When he doesn’t say anything I glance at him. He appears deep in thought, the light from the fairy lights making his eyes seem to glow. “Well, usually I try to make sure that I’m out and about when I’m not on duty. There’s a few pubs I like to visit, some friends I try to get a drink with when I’m off.”

“Must be hard to make friends as a bodyguard?”

“Aye,” he says, nodding. “It is. That’s why I think it’s important to try to get out and socialize when I can. I need the distraction. And you? Do you end up having much of a social life when you’re a nanny? Seems you work as many hours as I do.”

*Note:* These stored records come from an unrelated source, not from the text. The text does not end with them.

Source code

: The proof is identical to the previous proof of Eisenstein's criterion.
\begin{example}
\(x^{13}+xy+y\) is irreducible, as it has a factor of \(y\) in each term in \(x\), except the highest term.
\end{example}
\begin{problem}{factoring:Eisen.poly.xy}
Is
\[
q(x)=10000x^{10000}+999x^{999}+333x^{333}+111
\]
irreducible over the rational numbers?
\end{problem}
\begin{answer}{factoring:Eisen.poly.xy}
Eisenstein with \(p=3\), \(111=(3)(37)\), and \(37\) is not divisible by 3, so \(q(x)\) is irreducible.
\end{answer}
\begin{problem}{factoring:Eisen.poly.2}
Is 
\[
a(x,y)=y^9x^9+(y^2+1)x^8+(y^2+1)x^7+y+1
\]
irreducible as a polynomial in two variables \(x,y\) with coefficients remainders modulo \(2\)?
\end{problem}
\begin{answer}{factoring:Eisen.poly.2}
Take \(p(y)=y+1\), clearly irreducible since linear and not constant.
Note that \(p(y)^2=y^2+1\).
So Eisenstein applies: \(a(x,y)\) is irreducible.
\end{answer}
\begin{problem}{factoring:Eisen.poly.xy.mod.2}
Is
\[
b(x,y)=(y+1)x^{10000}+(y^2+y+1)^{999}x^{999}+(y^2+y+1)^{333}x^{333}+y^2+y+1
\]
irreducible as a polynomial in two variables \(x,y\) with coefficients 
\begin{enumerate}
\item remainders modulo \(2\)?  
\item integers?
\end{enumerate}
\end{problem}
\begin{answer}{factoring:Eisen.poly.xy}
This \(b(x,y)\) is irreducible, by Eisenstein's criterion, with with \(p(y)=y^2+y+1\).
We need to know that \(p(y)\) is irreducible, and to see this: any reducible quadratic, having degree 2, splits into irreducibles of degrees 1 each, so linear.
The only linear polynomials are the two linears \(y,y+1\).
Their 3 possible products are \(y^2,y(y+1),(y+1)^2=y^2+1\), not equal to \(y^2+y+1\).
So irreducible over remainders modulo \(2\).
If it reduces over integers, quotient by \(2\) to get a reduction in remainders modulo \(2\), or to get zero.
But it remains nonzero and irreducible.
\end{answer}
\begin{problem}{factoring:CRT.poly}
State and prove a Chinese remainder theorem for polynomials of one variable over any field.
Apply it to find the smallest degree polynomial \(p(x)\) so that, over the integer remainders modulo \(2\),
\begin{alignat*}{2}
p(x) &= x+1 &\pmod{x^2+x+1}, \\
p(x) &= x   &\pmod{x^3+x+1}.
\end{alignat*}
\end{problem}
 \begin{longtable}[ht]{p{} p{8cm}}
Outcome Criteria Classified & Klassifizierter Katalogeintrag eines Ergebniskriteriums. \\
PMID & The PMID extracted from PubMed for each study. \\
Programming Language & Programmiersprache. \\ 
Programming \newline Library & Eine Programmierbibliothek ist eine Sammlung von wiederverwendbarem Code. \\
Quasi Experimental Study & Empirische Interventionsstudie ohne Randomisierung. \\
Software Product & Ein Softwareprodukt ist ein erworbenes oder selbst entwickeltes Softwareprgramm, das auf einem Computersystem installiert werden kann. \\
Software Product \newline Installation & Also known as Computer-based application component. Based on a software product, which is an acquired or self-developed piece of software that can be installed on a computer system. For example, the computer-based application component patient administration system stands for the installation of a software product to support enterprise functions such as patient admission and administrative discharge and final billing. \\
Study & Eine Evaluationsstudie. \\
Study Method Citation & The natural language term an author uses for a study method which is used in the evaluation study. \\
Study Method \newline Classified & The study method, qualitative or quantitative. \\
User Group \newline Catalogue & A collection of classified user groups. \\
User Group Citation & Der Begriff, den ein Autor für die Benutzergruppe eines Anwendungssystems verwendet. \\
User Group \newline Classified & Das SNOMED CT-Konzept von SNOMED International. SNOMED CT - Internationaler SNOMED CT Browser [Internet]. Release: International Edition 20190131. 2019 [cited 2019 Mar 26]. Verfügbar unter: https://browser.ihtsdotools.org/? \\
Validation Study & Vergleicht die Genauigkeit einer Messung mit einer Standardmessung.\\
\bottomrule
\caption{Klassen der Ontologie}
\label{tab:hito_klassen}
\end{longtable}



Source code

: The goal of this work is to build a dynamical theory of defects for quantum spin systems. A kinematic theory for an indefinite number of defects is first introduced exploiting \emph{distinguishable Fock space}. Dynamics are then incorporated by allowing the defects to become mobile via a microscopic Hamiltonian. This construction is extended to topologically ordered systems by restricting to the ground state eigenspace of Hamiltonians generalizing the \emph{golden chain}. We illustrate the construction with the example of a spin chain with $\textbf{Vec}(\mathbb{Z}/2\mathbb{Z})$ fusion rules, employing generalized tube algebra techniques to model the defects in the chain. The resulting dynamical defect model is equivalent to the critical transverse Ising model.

“I try not to,” I tell him. “I mean, I don’t know that many people here, and I don’t want to make enemies on my first week.”

He spits out a laugh that’s more of a bark. “Enemies, huh?”

I shrug, giving him a quick smile. I said it as a joke, but it’s kind of the truth. I imagine it would be hard to have a social life as a nanny, but I’ve always leaned into being a loner anyway. It’s easier that way when I feel I can’t let my guard down around people, and with my mask on, I still come across as odd sometimes, which makes making friends hard. Growing up in a tiny village where everyone not only knows your name but also what you eat for breakfast, I went from being Laila the Pitied (“Oh that poor girl, losing both her parents so young”) to Laila the Strange (“Oh that weirdo with her dark music and empty stare”). I was always branded as “different.” And if different stands out in a tiny village, you can imagine it stands out when you’re a nanny for a prestigious or royal family.

Which is why you better not view James as a friend, I remind myself, even though the way my body is reacting to him is not very friendlike.